Boondock Saints


© Andrej Ristic

I entered the video store and clerk was watching an interesting film. The scene on the screen was the following: after killing several people three men were exiting the house with Vivaldi symphony in the background. There, on the other side of the street, a guy was waiting for them, his hair was gray and dirty and his beard was a bit shorter than the ZZ Top guys, he was dressed in a long black leather coat, opened it, pulled couple of guns and started shooting at them. Over the picture, as a part of it, superimposed was Willem Defoe, conducting with the background symphony music and explaining what happened. As it turns out, he was a cop, that came to the scene of the crime after the shooting, and was describing it while finding the clues.

I loved the idea, Defoe is a briliant actor and the scene was done marvelously. And then I rented the film.

There is another two minutes of the film that have the same quality, that bring pure joy while watching and that is it. It is a film that has a lot to thank for to Tarantino's Reservoir Dogs. Connor (Sean Patrick Flannery) and Murphy (Norman Reedus), Bostonians, Irish boys in matching coats, get into a fight with local mobsters and accidentally kill them and then decide to continue killing all the mobsters they can find, always remembering the priest in their church, telling them that for bad things to happen, good men have to just stand by and do nothing. An FBI agent Paul Smecker (Willem Defoe) is called to investigate and he is the sole character that truly comes to life, from his homosexuality, over his love for classical music, his Sherlock Holmsian style of deduction, to his support for the political views shared by the NRA.

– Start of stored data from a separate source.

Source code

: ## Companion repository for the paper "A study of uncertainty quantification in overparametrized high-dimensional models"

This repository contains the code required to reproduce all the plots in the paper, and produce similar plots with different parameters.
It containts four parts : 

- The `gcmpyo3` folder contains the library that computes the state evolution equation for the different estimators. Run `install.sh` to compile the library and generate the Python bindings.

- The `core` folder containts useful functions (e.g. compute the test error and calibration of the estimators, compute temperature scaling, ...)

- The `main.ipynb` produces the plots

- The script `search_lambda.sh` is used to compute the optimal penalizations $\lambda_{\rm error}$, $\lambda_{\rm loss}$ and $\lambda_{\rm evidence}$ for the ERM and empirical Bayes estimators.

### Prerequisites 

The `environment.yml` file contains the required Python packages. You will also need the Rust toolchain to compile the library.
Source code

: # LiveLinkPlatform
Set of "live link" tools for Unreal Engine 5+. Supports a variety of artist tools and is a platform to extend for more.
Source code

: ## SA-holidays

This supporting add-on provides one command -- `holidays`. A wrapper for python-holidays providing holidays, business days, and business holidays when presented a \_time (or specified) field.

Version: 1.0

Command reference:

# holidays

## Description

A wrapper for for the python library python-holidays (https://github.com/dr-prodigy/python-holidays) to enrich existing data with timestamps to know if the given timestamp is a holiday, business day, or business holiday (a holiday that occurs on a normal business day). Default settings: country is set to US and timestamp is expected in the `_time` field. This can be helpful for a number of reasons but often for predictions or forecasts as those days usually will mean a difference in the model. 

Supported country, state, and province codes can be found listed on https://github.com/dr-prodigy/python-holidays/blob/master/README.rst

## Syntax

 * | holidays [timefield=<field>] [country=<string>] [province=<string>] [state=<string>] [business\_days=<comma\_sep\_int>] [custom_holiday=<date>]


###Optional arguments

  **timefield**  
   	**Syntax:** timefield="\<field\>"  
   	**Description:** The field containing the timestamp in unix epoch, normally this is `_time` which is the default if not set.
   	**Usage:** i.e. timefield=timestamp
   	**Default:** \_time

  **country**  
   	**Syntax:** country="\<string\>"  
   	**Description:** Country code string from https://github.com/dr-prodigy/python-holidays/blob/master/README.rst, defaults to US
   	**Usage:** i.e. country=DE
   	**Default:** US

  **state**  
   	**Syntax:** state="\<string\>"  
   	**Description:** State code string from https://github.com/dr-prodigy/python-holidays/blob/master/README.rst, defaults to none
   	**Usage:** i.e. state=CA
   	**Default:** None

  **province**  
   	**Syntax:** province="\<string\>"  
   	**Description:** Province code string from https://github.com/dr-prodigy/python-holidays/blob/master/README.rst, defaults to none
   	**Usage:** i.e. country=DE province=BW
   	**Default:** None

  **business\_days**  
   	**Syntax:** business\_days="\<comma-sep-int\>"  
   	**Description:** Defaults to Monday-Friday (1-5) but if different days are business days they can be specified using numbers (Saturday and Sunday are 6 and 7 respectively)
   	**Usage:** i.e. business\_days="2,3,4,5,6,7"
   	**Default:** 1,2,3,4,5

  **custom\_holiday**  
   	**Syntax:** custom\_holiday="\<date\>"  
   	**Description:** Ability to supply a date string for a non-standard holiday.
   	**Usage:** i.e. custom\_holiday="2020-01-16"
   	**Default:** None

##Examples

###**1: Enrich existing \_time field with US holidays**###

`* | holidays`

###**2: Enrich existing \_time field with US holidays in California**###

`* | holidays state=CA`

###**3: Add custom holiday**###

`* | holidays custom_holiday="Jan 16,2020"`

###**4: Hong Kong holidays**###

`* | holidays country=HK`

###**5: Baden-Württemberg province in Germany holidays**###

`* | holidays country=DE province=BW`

Writer-director, Troy Duffy had a couple of brilliant ideas here, one of which I mentioned in the begining, but ended up sawing them up with bad dialogue, copies of other people's ideas and an extremely political ending. The ending leaves a viewer wandering how frightful that right to bare arms really is, it leaves the viewer with a fear that it was NRA that decided to finance this film. Because the murderers, even though they killed nothing but bad guys, are on a certain high from it, are feeling justified to feel the rage, anger and all the emotions that Christianity associates with evil, even though they are closely related to the church and are reciting Catholic prayers every time they kill. But then again, perhaps that should have been expected.